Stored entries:
※
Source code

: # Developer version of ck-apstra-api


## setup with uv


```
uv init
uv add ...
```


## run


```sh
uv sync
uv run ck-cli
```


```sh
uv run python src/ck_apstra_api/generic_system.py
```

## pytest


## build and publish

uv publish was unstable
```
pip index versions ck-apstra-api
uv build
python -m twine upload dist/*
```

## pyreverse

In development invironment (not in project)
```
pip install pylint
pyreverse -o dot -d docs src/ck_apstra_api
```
※
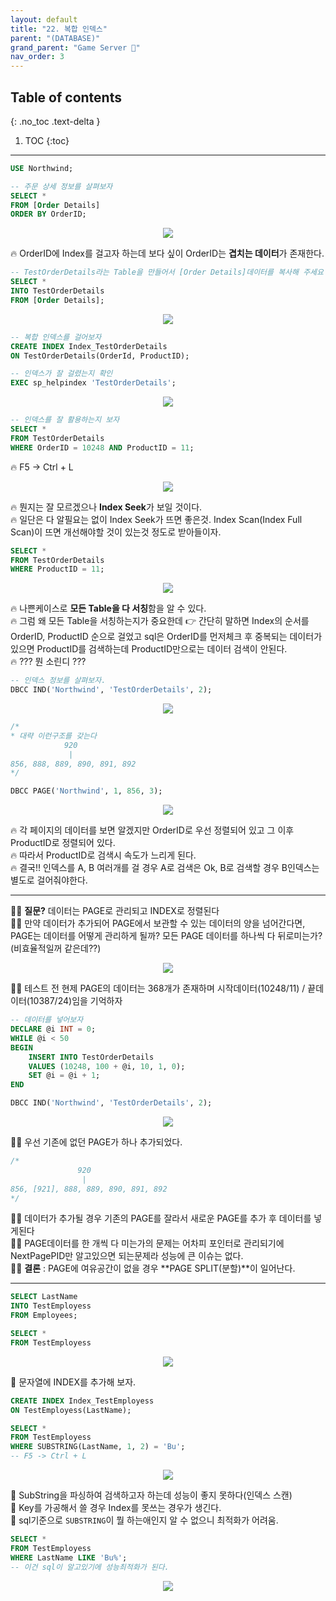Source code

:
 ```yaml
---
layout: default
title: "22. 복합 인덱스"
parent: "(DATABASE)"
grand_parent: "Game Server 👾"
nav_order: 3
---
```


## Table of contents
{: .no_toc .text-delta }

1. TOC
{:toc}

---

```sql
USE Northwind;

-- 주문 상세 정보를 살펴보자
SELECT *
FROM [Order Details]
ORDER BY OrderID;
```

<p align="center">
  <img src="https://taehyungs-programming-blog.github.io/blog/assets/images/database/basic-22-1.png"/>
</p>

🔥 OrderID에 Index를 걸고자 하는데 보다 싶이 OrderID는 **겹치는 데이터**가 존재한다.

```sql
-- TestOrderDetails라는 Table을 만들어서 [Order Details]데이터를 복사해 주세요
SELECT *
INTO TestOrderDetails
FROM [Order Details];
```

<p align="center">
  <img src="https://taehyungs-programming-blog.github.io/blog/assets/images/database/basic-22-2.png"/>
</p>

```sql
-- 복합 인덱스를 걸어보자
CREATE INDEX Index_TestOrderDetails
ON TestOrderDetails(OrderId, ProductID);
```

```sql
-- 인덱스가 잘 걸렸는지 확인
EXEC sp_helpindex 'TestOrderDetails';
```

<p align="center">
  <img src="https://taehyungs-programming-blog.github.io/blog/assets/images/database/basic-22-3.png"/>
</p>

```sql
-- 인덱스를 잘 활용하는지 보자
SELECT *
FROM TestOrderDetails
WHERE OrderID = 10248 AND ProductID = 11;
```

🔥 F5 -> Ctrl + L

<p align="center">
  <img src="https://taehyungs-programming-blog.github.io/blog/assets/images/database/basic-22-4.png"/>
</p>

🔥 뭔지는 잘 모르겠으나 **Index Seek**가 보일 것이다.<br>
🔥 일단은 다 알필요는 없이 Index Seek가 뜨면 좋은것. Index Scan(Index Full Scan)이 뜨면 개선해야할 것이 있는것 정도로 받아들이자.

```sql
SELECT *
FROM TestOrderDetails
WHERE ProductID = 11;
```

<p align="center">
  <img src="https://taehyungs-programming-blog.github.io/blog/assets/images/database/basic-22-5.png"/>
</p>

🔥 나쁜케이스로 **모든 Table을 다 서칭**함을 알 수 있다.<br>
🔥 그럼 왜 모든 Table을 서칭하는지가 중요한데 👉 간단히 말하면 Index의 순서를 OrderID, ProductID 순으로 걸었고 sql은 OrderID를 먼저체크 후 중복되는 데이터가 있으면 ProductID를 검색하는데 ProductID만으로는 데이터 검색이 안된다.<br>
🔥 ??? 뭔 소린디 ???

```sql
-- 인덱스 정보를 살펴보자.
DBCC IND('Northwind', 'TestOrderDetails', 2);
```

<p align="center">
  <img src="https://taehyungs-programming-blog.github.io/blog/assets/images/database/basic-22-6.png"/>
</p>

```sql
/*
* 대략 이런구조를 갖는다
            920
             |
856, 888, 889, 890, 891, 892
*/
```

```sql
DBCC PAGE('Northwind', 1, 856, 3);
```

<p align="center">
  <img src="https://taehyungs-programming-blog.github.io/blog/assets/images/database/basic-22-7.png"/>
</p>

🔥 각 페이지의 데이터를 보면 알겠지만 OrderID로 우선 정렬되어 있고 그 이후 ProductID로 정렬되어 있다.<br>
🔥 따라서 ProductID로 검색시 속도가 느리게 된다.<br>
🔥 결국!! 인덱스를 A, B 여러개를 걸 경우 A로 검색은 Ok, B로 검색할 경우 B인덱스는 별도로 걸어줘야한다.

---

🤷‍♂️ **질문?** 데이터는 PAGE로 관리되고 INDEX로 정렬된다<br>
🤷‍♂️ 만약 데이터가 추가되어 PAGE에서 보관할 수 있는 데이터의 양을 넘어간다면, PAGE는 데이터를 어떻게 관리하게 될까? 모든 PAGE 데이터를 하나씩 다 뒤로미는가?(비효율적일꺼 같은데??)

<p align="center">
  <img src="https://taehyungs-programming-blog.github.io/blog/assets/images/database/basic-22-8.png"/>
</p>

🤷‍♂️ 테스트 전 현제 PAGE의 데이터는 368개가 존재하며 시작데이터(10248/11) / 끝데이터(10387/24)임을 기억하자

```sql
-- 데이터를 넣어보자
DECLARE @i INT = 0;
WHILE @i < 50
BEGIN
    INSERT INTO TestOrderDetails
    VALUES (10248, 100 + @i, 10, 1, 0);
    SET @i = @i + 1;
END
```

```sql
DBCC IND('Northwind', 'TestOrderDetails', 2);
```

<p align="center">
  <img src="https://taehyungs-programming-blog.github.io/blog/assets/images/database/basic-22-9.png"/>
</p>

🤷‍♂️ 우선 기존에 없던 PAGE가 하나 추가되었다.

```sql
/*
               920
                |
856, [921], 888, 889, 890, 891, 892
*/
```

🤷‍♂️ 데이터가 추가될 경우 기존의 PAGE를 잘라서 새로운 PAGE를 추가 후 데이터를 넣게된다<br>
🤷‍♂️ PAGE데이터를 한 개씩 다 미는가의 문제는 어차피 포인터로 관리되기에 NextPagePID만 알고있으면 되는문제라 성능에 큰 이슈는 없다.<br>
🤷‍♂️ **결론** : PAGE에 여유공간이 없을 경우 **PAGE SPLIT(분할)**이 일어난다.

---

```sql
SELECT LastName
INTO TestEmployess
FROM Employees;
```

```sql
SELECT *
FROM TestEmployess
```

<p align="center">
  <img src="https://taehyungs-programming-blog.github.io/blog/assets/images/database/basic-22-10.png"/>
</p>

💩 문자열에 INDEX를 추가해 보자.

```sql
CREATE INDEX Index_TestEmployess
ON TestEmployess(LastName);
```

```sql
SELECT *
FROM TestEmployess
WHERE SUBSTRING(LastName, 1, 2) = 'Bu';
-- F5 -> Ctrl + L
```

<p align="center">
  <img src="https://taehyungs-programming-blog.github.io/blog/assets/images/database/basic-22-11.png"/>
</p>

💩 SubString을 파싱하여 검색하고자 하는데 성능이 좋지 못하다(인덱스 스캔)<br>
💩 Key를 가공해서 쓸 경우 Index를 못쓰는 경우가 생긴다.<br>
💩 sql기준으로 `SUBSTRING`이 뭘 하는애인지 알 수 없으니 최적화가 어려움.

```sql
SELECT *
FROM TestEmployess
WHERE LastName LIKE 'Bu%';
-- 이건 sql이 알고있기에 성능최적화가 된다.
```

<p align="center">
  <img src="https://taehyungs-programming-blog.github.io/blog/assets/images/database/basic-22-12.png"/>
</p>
※
TASK ITEM: The answer must consist of every line from the data that holds the string "publish".

EXERCISE SOLUTION:
## build and publish
uv publish was unstable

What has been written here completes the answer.